▶ _Exercise directions_:
Filter the entries that follow, copying every line in which the word "subsection" appears.

▶ _Extracted data_:
=== Begin Enclosure ===
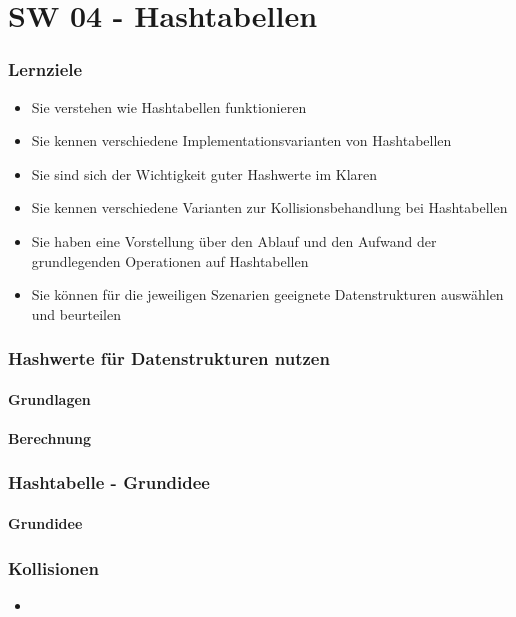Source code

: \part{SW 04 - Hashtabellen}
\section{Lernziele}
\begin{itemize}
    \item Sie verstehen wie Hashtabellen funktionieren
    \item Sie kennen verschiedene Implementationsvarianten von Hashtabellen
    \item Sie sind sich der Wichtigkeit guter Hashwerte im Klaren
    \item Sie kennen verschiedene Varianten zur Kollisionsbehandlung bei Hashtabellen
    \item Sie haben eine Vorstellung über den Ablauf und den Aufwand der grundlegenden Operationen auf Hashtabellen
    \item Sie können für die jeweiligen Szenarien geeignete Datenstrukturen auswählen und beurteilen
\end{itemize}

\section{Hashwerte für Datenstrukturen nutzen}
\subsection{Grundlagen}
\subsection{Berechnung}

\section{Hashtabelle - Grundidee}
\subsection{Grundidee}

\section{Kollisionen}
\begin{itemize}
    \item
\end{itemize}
=== End Enclosure ===
=== Begin Enclosure ===
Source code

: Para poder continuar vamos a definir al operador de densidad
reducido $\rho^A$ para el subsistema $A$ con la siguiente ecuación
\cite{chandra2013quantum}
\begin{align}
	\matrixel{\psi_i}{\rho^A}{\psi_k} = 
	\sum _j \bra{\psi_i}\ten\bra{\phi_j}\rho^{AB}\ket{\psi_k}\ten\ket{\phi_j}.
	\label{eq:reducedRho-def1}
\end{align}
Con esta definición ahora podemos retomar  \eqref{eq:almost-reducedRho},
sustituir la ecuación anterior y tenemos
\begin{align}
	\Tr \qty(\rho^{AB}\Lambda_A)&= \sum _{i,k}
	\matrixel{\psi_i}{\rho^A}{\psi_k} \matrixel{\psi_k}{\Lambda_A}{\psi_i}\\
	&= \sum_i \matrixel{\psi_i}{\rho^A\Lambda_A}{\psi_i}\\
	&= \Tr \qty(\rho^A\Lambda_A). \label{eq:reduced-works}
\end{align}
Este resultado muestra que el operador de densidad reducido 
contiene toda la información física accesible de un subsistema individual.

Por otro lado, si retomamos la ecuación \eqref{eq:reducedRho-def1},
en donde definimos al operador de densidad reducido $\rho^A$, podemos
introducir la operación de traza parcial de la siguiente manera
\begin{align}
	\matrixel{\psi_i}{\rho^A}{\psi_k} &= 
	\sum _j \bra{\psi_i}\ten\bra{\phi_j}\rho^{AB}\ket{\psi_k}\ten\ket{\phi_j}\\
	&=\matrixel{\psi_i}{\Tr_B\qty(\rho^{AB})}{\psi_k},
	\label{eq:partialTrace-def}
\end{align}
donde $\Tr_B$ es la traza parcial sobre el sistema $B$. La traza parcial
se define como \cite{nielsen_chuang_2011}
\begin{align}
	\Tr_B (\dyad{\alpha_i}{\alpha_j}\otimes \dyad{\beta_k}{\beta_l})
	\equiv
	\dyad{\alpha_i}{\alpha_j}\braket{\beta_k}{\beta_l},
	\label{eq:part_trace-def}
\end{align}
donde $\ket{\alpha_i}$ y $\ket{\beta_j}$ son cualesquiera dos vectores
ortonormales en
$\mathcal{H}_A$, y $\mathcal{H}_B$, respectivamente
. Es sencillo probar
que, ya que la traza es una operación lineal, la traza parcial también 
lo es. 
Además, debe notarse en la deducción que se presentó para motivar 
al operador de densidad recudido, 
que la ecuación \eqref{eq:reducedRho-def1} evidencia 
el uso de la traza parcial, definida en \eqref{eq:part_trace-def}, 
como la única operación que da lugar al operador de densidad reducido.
=== End Enclosure ===
▶ _Answer to this exercise_:
\subsection{Grundlagen}
\subsection{Berechnung}
\subsection{Grundidee}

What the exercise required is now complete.